Il verbale di Salvatore Sarnataro
«Dopo aver lungamente riflettuto ho deciso di riferire quanto appreso da mio figlio Marco alcuni anni fa in relazione alla vicenda di Emanuela Orlandi. Poco tempo dopo il sequestro, ricordo che eravamo a Regina Coeli sia io che mio figlio (accusati per spaccio e detenzione di armi, ndr). Quest’ultimo durante l’ora d’aria mi confessò di aver partecipato al sequestro dell’Orlandi: mi disse che per diversi giorni, sia lui che “Ciletto” (Angelo Cassani, ndr) e “Giggetto” (Gianfranco Cerboni, ndr), pedinarono Orlandi per le vie di Roma su ordine di Renato De Pedis, da loro chiamato “il Presidente”. Mio figlio mi disse che dopo averla pedinata per alcuni giorni, ebbero da De Pedis l’ordine di prelevarla».
«Marco mi riferì che l’avevano fatta salire su una Bmw berlina a piazza Risorgimento a una fermata dell’autobus. La ragazza (all’epoca 15enne, ndr) salì sulla macchina senza problemi – raccontò all’epoca Sarnataro agli agenti -. Almeno questo mi raccontò Marco. Mio figlio mi disse che erano stati sempre loro a prelevare la ragazzina, non mi specificò se erano tutti e tre. Di certo c’era Marco e uno tra Giggetto e Ciletto, però potevano essere anche tutti e tre perché Marco usò l’espressione l’abbiamo presa. Quindi la condussero al laghetto dell’Eur dove li stava aspettando Sergio, che era l’autista e uomo di fiducia di De Pedis».
«Stando al racconto di Marco, sia la ragazza che l’autovettura vennero prese in consegna da Sergio. Venni a sapere poi che mio figlio, per questa cortesia, ebbe in regalo una moto Suzuki 1100. Non mi ricordo se Marco mi disse chi gli avesse dato la moto, se Raffaele Pernasetti (esponente di spicco della Banda della Magliana, ndr), oppure un’altra persona. Io non so davvero perché Marco decise di raccontarmi del suo ruolo nel sequestro dell’Orlandi, io compresi subito che stava passando un periodo di paura».
La reazione del fratello di Emanuela Orlandi
«Mi ha davvero stupito l’attenzione intorno al verbale di Sarnataro, è una cosa vecchia e abbastanza scontata, dibattuta più volte durante l’inchiesta. Tuttavia, è una cosa positiva perché, secondo me, da quei personaggi può uscire fuori qualcosa. Io da quando hanno archiviato non faccio altro che raccogliere documenti». Pietro Orlandi, fratello di Emanuela, ha commentato con queste parole la pubblicazione del verbale di Salvatore Sarnataro, nel quale raccontava ai poliziotti che era stato suo figlio Marco, morto un anno prima, a rapire la 15enne Emanuela su ordine del boss della Magliana, Renatino De Pedis.
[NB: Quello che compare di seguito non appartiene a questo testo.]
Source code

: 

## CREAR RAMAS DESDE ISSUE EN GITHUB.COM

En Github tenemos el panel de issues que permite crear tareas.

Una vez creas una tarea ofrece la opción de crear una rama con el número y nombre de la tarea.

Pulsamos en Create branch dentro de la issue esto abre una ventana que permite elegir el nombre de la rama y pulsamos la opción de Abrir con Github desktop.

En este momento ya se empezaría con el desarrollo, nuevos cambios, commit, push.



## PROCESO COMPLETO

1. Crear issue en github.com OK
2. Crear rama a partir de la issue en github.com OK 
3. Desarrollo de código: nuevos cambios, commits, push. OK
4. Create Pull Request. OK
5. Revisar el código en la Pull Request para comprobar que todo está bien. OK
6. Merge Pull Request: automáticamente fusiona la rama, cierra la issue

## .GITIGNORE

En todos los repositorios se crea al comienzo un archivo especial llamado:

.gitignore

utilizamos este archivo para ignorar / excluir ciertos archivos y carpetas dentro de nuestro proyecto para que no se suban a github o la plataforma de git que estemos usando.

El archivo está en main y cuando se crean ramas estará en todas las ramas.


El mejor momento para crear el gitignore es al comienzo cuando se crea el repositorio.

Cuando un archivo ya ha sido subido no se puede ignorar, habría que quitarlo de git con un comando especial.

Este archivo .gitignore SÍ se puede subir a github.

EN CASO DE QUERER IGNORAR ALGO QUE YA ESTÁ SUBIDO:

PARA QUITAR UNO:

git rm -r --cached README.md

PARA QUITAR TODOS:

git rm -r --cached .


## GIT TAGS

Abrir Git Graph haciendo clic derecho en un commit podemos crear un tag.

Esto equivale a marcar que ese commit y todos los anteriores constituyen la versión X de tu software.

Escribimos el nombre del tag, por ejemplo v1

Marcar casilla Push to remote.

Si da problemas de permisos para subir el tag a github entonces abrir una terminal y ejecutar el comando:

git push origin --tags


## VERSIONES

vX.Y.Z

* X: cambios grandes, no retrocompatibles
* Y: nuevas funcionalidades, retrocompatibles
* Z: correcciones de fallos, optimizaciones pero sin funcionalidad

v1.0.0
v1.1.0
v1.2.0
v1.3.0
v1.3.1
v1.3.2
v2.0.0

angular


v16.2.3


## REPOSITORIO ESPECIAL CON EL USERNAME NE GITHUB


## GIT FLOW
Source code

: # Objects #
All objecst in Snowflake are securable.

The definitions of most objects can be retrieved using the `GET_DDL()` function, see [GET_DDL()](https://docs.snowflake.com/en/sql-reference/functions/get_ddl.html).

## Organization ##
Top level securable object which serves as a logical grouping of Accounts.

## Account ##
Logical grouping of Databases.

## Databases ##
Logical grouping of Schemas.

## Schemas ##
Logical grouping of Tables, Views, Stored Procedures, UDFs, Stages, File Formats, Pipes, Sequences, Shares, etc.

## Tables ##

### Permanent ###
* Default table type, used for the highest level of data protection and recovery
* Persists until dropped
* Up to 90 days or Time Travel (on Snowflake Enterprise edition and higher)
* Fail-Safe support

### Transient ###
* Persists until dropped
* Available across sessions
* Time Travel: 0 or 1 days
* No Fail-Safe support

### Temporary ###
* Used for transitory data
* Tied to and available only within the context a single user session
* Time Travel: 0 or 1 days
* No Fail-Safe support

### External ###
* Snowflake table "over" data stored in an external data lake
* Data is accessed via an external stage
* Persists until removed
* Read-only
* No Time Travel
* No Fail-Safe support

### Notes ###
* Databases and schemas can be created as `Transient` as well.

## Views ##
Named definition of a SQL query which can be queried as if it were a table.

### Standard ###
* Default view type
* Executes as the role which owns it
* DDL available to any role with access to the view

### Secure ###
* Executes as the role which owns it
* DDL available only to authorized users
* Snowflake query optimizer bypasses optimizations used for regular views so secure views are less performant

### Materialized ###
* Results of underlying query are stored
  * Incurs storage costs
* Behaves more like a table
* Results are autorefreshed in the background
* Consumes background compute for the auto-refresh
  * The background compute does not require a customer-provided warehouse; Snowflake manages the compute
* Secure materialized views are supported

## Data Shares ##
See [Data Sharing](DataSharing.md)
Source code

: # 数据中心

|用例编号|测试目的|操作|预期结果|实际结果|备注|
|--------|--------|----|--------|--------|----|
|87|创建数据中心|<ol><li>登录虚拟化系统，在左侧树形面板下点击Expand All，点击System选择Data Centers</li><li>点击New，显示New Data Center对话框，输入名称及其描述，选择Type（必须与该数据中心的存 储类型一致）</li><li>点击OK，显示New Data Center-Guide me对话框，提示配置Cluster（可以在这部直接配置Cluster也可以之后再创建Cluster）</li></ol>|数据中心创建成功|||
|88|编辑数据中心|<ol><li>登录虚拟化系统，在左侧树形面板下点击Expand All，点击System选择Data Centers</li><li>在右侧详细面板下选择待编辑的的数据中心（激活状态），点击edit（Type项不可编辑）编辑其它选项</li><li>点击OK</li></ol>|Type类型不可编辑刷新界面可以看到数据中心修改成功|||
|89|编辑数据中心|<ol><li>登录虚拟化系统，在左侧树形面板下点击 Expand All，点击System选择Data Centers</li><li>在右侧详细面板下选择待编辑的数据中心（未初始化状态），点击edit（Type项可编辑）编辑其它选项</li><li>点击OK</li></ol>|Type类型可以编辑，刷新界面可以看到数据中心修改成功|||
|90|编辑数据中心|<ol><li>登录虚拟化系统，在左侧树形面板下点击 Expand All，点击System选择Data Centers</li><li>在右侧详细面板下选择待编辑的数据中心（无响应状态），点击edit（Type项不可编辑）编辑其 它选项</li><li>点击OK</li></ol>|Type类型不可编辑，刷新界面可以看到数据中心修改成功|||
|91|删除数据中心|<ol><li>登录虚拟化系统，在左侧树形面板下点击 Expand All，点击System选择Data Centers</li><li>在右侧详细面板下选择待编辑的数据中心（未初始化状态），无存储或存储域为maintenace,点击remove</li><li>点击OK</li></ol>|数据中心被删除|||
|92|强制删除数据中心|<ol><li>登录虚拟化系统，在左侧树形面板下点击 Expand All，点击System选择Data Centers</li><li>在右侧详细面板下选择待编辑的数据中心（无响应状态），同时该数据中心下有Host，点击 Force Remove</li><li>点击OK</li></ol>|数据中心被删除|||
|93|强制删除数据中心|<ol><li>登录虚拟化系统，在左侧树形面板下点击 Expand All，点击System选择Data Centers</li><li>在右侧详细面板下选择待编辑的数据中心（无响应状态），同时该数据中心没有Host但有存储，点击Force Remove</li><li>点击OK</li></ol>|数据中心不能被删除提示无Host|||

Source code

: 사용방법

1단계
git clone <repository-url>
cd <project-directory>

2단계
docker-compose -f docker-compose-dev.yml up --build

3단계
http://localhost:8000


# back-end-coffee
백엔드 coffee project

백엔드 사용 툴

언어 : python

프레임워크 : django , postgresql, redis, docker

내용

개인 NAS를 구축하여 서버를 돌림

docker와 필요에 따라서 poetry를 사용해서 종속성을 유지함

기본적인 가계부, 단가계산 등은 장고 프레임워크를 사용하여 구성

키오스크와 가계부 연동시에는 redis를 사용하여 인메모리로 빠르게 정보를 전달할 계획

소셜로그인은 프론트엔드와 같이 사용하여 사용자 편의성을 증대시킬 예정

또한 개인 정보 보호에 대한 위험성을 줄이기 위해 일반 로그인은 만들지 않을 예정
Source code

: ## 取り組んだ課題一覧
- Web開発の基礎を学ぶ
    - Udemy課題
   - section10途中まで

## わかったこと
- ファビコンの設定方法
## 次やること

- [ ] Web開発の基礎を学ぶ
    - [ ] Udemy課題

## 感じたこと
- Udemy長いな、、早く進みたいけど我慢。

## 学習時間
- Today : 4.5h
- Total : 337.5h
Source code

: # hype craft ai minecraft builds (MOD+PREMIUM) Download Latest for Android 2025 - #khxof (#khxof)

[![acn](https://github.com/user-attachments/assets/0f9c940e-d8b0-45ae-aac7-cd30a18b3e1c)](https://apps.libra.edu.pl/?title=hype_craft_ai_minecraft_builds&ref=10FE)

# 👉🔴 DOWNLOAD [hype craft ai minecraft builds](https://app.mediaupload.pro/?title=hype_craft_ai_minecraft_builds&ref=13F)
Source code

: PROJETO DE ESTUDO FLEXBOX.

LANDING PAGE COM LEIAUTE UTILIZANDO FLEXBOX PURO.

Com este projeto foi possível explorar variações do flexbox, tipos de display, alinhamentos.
«Capaldo ci credeva tantissimo a quelle dichiarazioni – spiega Pietro Orlandi all’Adnkronos -. Poi quando il procuratore di Roma Pignatone gli ha tolto l’incarico, venne archiviato. Lo stesso Pignatone, ora presidente del Tribunale vaticano, in quella richiesta di archiviazione, dice che c’erano elementi indiziari che avevano avuto un riscontro sul ruolo di alcuni elementi della Banda della Magliana nel sequestro di Emanuela, ma invece di approfondirli fu deciso di archiviare tutto».
E infine Pietro Orlandi osserva: «Sono sempre stato convinto che, non la Banda della Magliana, ma De Pedis abbia avuto un ruolo di manovalanza nel sequestro e che si sia avvalso di persone tra quelle citate da Sarnataro. Anche se poi i mandanti sono ben altri. Con l’avvocato stiamo raccogliendo una serie di documenti importanti – conclude – e spingendo presso la procura vaticana per condividere con loro le prove che abbiamo adesso a disposizione».